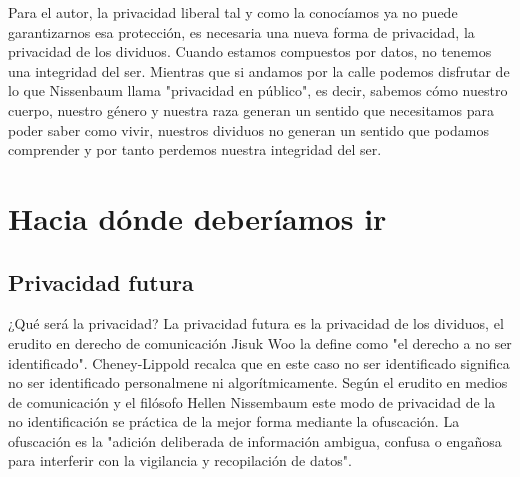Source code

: \documentclass[11pt]{article}
\begin{document}
Para el autor, la privacidad liberal tal y como la conocíamos ya no puede garantizarnos esa protección, es necesaria una nueva forma de privacidad, la privacidad de los dividuos. Cuando estamos compuestos por datos, no tenemos una integridad del ser. Mientras que si andamos por la calle podemos disfrutar de lo que Nissenbaum llama "privacidad en público", es decir, sabemos cómo nuestro cuerpo, nuestro género y nuestra raza generan un sentido que necesitamos para poder saber como vivir, nuestros dividuos no generan un sentido que podamos comprender y por tanto perdemos nuestra integridad del ser.
\section{Hacia dónde deberíamos ir}
\subsection{Privacidad futura}
¿Qué será la privacidad? La privacidad futura es la privacidad de los dividuos, el erudito en derecho de comunicación Jisuk Woo la define como "el derecho a no ser identificado". Cheney-Lippold recalca que en este caso no ser identificado significa no ser identificado personalmene ni algorítmicamente. Según el erudito en medios de comunicación y el filósofo Hellen Nissembaum este modo de privacidad de la no identificación se práctica de la mejor forma mediante la ofuscación. La ofuscación es la "adición deliberada de información ambigua, confusa o engañosa para interferir con la vigilancia y recopilación de datos".
\end{document}
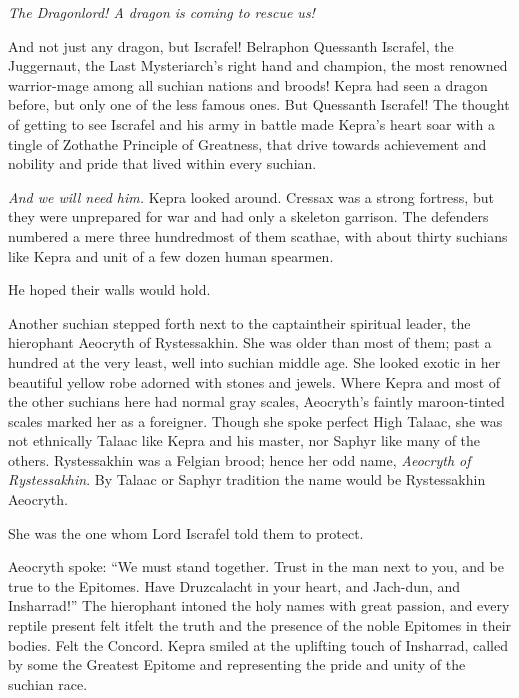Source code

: \documentclass
  [a4paper,
   12pt,
   oneside
  ]%
  {article}
\begin{document}
\emph{The Dragonlord! A dragon is coming to rescue us!} 

And not just any dragon, but Iscrafel! Belraphon Quessanth Iscrafel, the Juggernaut, the Last Mysteriarch's right hand and champion, the most renowned warrior-mage among all suchian nations and broods! 
Kepra had seen a dragon before, but only one of the less famous ones.
But Quessanth Iscrafel! The thought of getting to see Iscrafel and his army in battle made Kepra's heart soar with a tingle of Zotha\dash{}the Principle of Greatness, that drive towards achievement and nobility and pride that lived within every suchian.

\emph{And we will need him.} 
Kepra looked around. 
Cressax was a strong fortress, but they were unprepared for war and had only a skeleton garrison.
The defenders numbered a mere three hundred\dash{}most of them scathae, with about thirty suchians like Kepra and unit of a few dozen human spearmen.

He hoped their walls would hold. 


Another suchian stepped forth next to the captain\dash{}their spiritual leader, the hierophant Aeocryth of Rystessakhin.
She was older than most of them; past a hundred at the very least, well into suchian middle age.
She looked exotic in her beautiful yellow robe adorned with stones and jewels. 
Where Kepra and most of the other suchians here had normal gray scales, Aeocryth’s faintly maroon-tinted scales marked her as a foreigner. 
Though she spoke perfect High Talaac, she was not ethnically Talaac like Kepra and his master, nor Saphyr like many of the others. 
Rystessakhin was a Felgian brood; hence her odd name, \emph{Aeocryth of Rystessakhin}. 
By Talaac or Saphyr tradition the name would be Rystessakhin Aeocryth. 

She was the one whom Lord Iscrafel told them to protect.

Aeocryth spoke: ``We must stand together. Trust in the man next to you, and be true to the Epitomes. Have Druzcalacht in your heart, and Jach-dun, and Insharrad!'' 
The hierophant intoned the holy names with great passion, and every reptile present felt it\dash{}felt the truth and the presence of the noble Epitomes in their bodies. 
Felt the Concord. 
Kepra smiled at the uplifting touch of Insharrad, called by some the Greatest Epitome and representing the pride and unity of the suchian race.
\end{document}
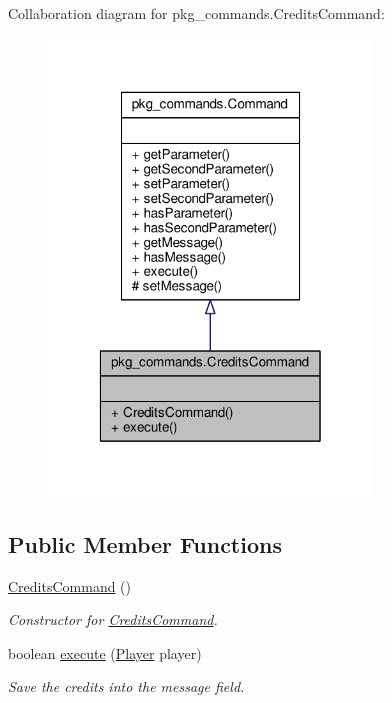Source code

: Collaboration diagram for pkg\-\_\-commands.\-Credits\-Command\-:
\nopagebreak
\begin{figure}[H]
\begin{center}
\leavevmode
\includegraphics[width=244pt]{classpkg__commands_1_1CreditsCommand__coll__graph}
\end{center}
\end{figure}
\subsection*{Public Member Functions}
\begin{DoxyCompactItemize}
\item 
\hyperlink{classpkg__commands_1_1CreditsCommand_aa4338bdebb23612f95fa151ecd6f3bd2}{Credits\-Command} ()
\begin{DoxyCompactList}\small\item\em Constructor for \hyperlink{classpkg__commands_1_1CreditsCommand}{Credits\-Command}. \end{DoxyCompactList}\item 
boolean \hyperlink{classpkg__commands_1_1CreditsCommand_aad2b955c6c8a4c3536e6b937165b7790}{execute} (\hyperlink{classpkg__world_1_1Player}{Player} player)
\begin{DoxyCompactList}\small\item\em Save the credits into the message field. \end{DoxyCompactList}\end{DoxyCompactItemize}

## What to do
Wherever the line holding "Though she spoke" falls in the entries above, copy exactly from it through the line holding "Rystessakhin was a", inclusive, and add nothing.

## Response to the task
Though she spoke perfect High Talaac, she was not ethnically Talaac like Kepra and his master, nor Saphyr like many of the others. 
Rystessakhin was a Felgian brood; hence her odd name, \emph{Aeocryth of Rystessakhin}. 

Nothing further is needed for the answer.